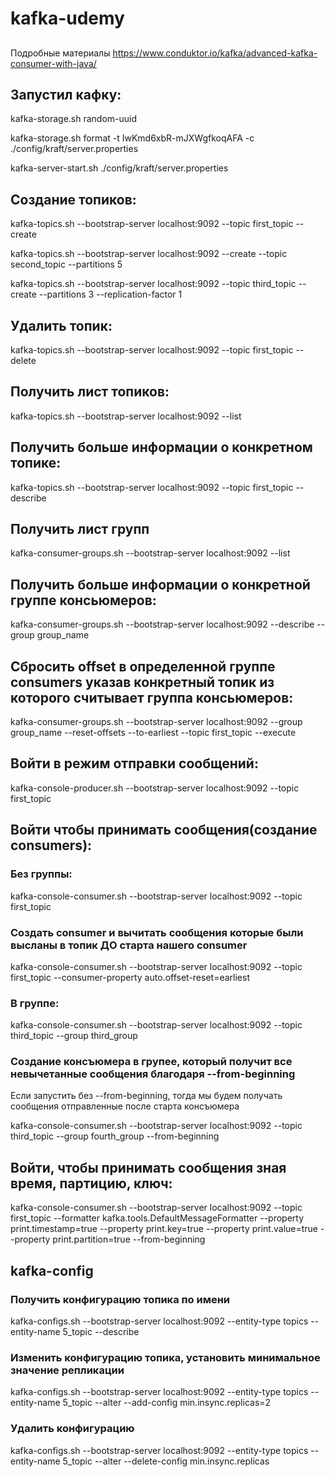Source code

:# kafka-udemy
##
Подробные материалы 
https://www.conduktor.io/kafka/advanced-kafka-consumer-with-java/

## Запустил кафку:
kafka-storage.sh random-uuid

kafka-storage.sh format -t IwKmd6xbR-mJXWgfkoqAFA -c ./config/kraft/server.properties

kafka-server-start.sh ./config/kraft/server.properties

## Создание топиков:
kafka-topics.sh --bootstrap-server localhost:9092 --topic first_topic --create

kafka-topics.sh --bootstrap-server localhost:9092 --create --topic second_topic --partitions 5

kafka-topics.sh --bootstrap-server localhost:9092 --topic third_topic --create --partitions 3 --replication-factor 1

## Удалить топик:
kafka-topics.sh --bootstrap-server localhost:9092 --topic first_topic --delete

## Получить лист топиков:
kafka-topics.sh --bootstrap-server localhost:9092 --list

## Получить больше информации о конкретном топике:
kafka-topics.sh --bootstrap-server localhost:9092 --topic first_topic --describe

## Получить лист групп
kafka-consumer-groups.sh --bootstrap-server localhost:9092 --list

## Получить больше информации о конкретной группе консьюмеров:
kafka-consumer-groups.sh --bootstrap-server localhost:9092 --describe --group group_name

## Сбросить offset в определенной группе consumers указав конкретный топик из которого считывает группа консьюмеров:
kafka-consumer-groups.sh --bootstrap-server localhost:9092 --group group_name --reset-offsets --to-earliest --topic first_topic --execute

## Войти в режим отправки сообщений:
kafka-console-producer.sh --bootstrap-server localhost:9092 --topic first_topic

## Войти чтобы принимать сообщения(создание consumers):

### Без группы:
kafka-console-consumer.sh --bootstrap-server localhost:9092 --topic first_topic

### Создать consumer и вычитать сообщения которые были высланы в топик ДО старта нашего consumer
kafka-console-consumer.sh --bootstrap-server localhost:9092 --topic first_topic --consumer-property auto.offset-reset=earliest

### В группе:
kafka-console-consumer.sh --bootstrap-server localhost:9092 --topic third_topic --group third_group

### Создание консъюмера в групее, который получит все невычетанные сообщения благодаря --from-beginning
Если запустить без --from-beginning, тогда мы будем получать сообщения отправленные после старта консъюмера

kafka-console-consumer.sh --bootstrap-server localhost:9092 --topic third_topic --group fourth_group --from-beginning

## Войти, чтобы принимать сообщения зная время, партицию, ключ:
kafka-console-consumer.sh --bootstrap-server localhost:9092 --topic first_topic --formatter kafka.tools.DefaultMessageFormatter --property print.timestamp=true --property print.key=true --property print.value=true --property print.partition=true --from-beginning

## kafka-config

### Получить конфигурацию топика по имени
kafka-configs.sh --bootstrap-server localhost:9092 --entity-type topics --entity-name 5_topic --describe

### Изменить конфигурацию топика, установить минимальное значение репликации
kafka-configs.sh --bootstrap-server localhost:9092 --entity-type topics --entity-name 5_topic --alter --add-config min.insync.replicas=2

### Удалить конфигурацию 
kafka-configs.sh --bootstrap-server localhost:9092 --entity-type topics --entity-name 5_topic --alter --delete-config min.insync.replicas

▬▬▬▬▬▬

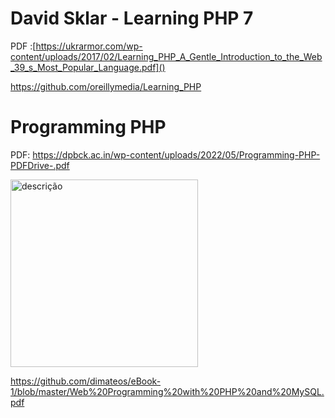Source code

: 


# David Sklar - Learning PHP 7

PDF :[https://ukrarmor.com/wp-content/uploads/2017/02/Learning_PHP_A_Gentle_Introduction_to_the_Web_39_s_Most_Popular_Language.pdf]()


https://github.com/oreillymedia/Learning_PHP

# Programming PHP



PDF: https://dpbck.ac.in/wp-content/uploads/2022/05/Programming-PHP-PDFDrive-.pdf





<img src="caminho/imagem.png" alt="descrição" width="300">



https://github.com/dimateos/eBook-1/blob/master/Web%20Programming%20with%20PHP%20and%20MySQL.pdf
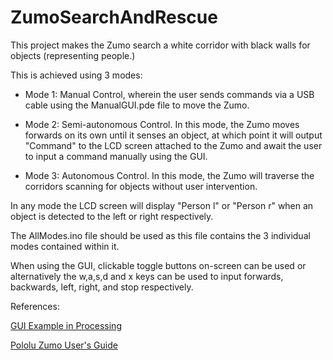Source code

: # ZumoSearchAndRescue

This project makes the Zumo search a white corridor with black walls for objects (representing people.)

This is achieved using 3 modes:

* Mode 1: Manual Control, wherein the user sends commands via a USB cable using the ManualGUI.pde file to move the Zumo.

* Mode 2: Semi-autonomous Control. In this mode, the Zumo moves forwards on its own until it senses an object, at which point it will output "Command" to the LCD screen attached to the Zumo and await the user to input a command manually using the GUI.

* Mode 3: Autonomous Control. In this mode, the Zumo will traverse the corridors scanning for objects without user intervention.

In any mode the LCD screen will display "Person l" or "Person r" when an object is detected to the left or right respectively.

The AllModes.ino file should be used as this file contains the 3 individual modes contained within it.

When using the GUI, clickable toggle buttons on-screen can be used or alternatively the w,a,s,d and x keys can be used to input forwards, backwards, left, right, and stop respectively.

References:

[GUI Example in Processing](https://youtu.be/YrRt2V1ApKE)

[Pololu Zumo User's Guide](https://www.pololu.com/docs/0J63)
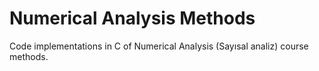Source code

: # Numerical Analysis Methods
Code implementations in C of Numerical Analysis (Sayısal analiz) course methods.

▬▬▬▬▬▬

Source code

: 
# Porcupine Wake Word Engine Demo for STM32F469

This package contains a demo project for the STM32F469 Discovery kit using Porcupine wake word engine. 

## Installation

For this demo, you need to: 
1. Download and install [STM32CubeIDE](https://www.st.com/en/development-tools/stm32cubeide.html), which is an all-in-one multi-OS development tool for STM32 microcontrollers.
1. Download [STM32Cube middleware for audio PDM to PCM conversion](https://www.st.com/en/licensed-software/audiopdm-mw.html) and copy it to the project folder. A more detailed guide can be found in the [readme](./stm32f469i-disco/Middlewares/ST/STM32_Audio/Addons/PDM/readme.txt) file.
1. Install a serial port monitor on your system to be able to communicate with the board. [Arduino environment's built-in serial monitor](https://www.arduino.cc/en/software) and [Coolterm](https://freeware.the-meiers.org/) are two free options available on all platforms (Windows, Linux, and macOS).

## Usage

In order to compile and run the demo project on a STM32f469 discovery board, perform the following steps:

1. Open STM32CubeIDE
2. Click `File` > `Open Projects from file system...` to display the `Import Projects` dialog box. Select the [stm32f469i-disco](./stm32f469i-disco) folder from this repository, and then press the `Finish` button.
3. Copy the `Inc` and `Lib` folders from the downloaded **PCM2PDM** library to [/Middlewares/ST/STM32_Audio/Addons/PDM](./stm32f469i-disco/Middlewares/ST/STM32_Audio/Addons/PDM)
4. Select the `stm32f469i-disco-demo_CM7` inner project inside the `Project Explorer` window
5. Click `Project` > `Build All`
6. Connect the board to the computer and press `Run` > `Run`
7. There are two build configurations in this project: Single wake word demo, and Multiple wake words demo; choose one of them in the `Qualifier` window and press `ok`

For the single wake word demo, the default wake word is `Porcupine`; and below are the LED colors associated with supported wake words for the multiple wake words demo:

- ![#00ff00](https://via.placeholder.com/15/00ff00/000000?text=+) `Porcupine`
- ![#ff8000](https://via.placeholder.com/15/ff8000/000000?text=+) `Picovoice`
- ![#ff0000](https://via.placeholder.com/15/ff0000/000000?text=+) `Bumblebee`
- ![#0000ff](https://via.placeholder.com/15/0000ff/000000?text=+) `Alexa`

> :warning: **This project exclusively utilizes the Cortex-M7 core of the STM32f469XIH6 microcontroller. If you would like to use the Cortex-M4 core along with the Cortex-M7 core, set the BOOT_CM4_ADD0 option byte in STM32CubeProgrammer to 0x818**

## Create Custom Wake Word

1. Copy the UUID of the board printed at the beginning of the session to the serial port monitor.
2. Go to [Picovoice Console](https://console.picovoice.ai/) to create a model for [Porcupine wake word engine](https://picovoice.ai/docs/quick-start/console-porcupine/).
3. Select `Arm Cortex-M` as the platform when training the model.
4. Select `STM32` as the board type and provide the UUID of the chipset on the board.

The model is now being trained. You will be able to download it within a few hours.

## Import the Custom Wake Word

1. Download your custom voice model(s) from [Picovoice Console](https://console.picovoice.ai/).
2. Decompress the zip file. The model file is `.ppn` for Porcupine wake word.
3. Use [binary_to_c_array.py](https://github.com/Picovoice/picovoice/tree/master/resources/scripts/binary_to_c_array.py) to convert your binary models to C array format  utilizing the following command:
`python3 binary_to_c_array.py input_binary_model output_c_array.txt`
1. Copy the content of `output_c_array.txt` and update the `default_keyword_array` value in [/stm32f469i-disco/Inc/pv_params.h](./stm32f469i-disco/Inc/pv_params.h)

▬▬▬▬▬▬

- [WHAT NEEDS TO BE DONE]:
Taking the entries above, write out exactly each line from the one holding "--describe --group group_name" to the one holding "## Сбросить offset", both included, and stop there.

- [ANSWER BOX]:
kafka-consumer-groups.sh --bootstrap-server localhost:9092 --describe --group group_name

## Сбросить offset в определенной группе consumers указав конкретный топик из которого считывает группа консьюмеров:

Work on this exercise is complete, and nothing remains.